3. Now, you are ready to generate embeddings from protein sequence inputs. Run `embeddings_baselines.py` along with the model name  (Example: `facebook/esm2_t33_650M_UR50D`, see above point) and task. The available task names are HumanPPI, YeastPPI, SKEMPI, Bernett (Gold-standard PPI), Pdb-bind and MutationalPPI. This will create new folders corresponding containing the embeddings. The number of files created depends on whether the task has training, validation and test splits. 
4. Finally, execute `finetune_general.py` with the appropriate model name and task, along with hyperparameters that control the downstream prediction head. 

### MINT

1. Update the `CONFIG_DICT_PATH` variable in `embeddings_mint.py` to the location on your device. 

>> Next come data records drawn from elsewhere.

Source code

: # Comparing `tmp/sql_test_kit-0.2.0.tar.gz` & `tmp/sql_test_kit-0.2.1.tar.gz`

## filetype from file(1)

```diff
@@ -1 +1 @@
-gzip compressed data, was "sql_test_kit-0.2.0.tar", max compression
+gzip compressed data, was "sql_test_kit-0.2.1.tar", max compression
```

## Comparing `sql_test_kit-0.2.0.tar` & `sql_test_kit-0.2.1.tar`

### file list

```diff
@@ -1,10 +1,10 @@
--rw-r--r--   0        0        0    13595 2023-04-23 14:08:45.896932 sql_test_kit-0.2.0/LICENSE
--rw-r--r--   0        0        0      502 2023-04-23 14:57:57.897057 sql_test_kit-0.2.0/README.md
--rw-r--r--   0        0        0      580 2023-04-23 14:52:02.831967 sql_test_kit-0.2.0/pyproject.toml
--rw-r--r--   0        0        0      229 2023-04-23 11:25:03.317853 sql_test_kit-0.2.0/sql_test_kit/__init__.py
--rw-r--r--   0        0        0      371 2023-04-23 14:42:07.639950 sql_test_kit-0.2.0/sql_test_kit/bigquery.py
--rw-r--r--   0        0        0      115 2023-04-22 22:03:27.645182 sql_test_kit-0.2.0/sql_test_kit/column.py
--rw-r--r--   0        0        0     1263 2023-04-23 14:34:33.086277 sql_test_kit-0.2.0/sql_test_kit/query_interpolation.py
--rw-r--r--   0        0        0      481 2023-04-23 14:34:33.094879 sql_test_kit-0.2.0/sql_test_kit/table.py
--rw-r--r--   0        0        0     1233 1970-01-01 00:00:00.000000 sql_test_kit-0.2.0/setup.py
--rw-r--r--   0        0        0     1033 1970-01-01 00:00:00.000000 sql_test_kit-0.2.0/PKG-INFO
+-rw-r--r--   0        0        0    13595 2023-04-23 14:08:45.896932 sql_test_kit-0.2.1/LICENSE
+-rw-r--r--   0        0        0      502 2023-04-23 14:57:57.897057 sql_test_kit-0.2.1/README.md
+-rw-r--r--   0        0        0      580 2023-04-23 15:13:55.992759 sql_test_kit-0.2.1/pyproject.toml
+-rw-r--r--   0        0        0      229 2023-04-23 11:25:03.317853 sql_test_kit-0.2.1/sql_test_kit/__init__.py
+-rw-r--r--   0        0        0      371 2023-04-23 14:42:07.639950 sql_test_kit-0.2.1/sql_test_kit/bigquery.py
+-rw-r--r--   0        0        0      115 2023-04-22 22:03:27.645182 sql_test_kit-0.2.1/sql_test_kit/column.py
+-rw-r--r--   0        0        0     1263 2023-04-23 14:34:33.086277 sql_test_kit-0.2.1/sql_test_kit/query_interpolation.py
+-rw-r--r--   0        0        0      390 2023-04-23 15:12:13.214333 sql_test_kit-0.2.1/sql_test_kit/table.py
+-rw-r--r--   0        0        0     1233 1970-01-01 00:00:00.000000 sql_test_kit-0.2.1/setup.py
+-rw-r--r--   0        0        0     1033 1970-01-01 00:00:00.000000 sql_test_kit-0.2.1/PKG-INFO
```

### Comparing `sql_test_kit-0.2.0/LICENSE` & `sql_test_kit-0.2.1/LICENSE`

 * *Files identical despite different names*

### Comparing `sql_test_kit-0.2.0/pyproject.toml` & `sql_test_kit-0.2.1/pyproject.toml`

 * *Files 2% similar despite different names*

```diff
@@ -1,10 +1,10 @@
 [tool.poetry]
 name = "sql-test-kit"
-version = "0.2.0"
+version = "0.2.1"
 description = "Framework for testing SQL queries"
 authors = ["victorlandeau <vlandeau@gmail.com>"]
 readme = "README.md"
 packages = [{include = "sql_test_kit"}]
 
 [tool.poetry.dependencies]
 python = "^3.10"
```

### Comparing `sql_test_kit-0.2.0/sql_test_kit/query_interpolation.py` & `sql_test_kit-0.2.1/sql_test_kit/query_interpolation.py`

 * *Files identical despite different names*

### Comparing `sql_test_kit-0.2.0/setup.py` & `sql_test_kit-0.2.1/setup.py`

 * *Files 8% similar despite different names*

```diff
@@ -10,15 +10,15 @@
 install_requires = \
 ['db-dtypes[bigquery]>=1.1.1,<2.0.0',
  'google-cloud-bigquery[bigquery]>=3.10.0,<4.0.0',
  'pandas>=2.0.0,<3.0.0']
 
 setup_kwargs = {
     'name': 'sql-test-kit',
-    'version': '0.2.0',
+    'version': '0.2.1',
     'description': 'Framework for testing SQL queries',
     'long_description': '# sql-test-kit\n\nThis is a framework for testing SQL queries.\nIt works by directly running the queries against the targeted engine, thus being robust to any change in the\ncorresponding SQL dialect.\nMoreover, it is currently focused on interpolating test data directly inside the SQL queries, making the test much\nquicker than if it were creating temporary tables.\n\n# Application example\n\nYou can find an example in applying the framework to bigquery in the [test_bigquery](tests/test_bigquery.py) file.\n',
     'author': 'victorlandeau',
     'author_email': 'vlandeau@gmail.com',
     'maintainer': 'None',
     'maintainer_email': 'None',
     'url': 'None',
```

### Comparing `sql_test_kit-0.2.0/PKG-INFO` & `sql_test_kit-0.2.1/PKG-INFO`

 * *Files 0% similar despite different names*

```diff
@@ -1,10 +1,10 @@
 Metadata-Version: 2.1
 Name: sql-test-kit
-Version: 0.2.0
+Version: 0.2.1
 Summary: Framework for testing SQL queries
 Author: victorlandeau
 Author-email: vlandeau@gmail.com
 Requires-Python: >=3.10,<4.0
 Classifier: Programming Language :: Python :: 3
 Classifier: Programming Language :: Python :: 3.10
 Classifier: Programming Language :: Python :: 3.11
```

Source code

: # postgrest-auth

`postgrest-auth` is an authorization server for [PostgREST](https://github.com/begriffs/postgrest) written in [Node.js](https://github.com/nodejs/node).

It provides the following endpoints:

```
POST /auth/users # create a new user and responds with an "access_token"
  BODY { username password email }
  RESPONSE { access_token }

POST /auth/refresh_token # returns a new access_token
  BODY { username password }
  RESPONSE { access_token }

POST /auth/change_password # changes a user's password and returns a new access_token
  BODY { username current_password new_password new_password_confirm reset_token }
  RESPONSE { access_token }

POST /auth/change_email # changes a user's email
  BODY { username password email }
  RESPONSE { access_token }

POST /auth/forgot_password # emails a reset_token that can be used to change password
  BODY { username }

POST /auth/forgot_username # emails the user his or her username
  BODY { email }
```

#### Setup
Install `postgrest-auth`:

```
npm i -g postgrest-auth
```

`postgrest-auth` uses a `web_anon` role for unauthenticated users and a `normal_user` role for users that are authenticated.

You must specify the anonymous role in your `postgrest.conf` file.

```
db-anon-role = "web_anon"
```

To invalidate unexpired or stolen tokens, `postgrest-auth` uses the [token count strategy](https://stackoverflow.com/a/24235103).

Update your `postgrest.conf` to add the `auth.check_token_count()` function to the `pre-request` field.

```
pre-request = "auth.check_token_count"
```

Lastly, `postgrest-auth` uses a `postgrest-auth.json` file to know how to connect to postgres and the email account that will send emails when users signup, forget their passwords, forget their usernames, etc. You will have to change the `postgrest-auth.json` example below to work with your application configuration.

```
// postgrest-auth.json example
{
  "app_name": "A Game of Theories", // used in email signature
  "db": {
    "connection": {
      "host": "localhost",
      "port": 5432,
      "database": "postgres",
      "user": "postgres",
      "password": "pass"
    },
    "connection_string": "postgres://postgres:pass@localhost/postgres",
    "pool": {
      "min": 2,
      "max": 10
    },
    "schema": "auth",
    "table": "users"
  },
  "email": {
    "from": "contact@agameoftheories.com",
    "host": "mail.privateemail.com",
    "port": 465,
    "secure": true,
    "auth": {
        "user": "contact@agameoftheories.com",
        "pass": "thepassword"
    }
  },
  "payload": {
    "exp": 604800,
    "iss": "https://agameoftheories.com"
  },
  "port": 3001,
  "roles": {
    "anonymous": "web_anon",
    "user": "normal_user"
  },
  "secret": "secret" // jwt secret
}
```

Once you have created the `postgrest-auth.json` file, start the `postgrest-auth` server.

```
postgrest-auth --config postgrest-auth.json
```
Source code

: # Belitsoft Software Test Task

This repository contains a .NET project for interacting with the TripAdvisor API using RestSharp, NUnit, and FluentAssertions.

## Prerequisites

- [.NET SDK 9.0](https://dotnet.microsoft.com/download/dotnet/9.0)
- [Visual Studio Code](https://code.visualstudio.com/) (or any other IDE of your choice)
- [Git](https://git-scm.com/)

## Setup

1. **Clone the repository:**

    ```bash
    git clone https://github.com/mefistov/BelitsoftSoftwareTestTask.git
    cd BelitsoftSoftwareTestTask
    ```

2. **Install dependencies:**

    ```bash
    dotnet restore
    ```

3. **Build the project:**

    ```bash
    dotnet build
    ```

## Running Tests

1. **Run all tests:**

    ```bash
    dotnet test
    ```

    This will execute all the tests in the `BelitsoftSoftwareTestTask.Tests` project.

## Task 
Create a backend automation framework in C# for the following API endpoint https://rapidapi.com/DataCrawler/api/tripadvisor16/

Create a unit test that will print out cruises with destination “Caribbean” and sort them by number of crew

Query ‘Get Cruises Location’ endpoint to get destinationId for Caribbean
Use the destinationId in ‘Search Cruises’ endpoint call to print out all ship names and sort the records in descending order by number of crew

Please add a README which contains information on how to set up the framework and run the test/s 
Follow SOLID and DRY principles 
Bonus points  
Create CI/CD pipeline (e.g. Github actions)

2. Run `embeddings_mint.py` with the `--checkpoint_path` flag that corresponds to the location of the trained MINT weights and the task. This will create new folders corresponding containing the embeddings. The number of files created depends on whether the task has training, validation and test splits. 
3. Run `finetune_general.py` with the `model` flag set to `mint`.